Why you should not use Google Cloud.

Punch a Server
4 min readJun 29, 2018

--

FINAL UPDATE (25-March-2022): Because of this article, we often keep getting asked if we still use GCP and if we would recommend it to others. The answer is ‘YES, WE DO’, even more than before. GCP is an excellent service just like AWS and Azure (we use all three). Some of GCP’s products (BigQuery, CloudRun, Spanner, all of which we use) are insanely good and have no parallels (IMHO). You should try GCP and not let this article (which was written many years ago in a state of anger) influence you. And, NO, we did not get any ‘stuff’ from GCP to say this.

Update (18-July-2018): GCP has updated their account management policies to be more friendlier to GCP customers. https://cloudplatform.googleblog.com/2018/07/improving-our-account-management-policies-to-better-support-customers.html

UPDATE (2-July-2018): Thanks to the people from GCP support team who have reached out and assured us these incidents will not repeat. Here’s a direct message from them … “there is a large group of folk (within GCP) interested in making things better, not just for you but for all GCP customers.”

Follow discussions here.
HACKERNEWS:
https://news.ycombinator.com/item?id=17431609
REDDIT: https://www.reddit.com/r/programming/comments/8v4wrh/why_you_should_not_use_google_cloud_this_is_about/

Note: This post is not about the quality of Google Cloud products. They are excellent, on par with AWS. This is about the “no-warnings-given, abrupt way” they pull the plug on your entire systems if they (or the machines) believe something is wrong. This is the second time this has happened to us.

Background.

We have a project running in production on Google Cloud (GCP) that is used to monitor hundreds of wind turbines and scores of solar plants scattered across 8 countries. We have control centers with wall-to-wall screens with dashboards full of metrics that are monitored 24/7. Asset Managers use this system to monitor the health of individual wind turbines and solar strings in real time and take immediate corrective maintenance. Development and Forecasting teams use the system to run algorithms on data in BigQuery. All these actions translate directly to revenue. We deal in a ‘wind/solar energy’ — a perishable commodity. If we over produce, we cannot store and sell later. If we under produce, there are penalties to be paid. For this reason assets need to be monitored 24/7 to keep up/down with the needs of the power grid and the power purchase agreements made.

What happened.

Early today morning (28 June 2018) i receive an alert from Uptime Robot telling me my entire site is down. I receive a barrage of emails from Google saying there is some ‘potential suspicious activity’ and all my systems have been turned off. EVERYTHING IS OFF. THE MACHINE HAS PULLED THE PLUG WITH NO WARNING. The site is down, app engine, databases are unreachable, multiple Firebases say i’ve been downgraded and therefore exceeded limits.

It’s a lonely cloud.

Customer service chat is off. There’s no phone to call. I have an email asking me to fill in a form and upload a picture of the credit card and a government issued photo id of the card holder. Great, let’s wake up the CFO who happens to be the card holder.

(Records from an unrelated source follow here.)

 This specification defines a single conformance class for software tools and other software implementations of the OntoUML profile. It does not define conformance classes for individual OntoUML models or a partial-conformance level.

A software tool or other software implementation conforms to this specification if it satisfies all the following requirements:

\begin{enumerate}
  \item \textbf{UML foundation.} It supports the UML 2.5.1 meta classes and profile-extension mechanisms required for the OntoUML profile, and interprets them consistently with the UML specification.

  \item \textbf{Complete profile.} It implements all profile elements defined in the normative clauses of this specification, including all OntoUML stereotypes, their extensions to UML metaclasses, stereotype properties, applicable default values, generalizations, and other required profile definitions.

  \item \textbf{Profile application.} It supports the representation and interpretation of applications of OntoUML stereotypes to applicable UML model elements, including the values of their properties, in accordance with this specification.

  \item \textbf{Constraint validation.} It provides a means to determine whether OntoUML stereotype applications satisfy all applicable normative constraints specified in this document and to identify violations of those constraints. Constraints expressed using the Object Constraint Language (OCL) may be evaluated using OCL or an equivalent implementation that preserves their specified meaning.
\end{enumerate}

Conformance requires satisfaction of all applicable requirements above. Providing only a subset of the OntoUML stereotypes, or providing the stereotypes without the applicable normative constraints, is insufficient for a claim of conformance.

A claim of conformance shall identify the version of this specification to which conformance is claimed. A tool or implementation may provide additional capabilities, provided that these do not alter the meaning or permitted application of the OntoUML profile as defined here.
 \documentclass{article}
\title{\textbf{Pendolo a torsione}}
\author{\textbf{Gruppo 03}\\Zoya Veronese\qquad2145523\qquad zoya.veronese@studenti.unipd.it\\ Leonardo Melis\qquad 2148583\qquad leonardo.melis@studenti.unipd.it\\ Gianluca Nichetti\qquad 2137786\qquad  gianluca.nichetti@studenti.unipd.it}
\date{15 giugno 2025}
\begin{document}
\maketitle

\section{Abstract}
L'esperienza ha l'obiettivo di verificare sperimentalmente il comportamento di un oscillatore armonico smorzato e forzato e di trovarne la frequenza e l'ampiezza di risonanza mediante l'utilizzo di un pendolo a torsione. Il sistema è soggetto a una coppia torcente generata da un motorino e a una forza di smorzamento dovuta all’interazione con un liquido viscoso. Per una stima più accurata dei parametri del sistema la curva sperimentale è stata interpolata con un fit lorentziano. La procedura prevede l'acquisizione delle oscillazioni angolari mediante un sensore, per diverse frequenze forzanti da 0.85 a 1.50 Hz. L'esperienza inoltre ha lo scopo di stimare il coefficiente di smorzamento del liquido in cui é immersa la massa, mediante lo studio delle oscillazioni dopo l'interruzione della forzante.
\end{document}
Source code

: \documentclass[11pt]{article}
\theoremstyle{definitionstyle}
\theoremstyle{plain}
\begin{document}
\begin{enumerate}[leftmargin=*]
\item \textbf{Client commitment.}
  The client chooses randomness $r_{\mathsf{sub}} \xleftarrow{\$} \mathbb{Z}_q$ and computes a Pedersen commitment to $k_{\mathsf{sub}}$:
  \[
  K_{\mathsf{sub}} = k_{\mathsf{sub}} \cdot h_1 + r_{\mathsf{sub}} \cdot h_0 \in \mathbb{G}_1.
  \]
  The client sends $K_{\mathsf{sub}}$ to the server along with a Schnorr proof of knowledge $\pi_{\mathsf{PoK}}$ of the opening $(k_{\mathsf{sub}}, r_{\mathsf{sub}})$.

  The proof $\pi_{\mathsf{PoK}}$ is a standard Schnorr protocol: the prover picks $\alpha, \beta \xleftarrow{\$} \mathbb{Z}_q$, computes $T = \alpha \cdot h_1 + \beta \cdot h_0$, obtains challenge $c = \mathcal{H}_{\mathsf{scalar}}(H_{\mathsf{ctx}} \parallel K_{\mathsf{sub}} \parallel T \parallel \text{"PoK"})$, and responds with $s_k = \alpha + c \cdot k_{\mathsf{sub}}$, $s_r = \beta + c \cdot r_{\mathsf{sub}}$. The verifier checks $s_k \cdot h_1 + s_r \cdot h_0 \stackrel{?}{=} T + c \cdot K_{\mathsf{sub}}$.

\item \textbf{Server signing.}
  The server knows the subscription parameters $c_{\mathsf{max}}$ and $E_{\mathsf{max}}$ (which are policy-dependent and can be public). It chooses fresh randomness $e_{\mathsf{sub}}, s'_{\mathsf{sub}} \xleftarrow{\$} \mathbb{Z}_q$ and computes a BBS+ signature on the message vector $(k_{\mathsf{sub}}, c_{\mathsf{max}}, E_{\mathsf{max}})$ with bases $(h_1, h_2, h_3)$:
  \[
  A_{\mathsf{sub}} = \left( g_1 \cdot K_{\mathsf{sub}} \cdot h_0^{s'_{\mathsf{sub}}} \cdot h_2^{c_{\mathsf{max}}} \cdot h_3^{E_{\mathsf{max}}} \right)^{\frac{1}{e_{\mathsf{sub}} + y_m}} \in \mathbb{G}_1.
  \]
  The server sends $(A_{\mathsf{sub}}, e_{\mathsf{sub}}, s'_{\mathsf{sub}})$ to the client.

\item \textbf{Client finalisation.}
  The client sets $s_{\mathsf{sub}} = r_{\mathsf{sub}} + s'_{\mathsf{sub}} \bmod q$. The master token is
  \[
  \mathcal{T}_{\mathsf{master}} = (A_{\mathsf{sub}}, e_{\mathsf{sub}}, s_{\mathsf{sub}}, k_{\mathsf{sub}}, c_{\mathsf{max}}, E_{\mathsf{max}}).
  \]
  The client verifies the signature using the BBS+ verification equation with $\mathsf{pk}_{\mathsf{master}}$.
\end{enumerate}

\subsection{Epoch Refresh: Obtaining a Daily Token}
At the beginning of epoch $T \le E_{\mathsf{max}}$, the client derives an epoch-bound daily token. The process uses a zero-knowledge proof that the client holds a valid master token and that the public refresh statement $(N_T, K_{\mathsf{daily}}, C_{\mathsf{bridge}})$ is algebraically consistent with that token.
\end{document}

We will delete project within 3 business days.

“We will delete your project unless the billing owner corrects the violation by filling out the Account Verification Form within three business days. This form verifies your identity and ownership of the payment instrument. Failure to provide the requested documents may result in permanent account closure.”

What if the card holder is on leave and is unreachable for three days? We would have lost everything — years of work — millions of dollars in lost revenue.

I fill in the form with the details and thankfully within 20 minutes all the services started coming alive. The first time this happened, we were down for a few hours. In all we lost everything for about an hour. An automated email arrives apologizing for ‘inconvenience’ caused. Unfortunately The Machine has no understanding of the ‘quantum of inconvenience’ caused.

You just can’t turn things off and then ask for an explanation.

I understand Google’s need to monitor and prevent suspicious activity. But how you handle things after some suspicious activity is detected matters a lot. You need a human element here — one that cannot be replaced by any amount of code/AI. You just can’t turn things off and then ask for an explanation. Do it the other way round.

This is the first project we built entirely on the Google Cloud. All our previous works were built on AWS. In our experience AWS handles billing issues in a much more humane way. They warn you about suspicious activity and give you time to explain and sort things out. They don’t kick you down the stairs.

I hope GCP team is listening and changes things for better. Until then i’m never building any project on GCP.

--

--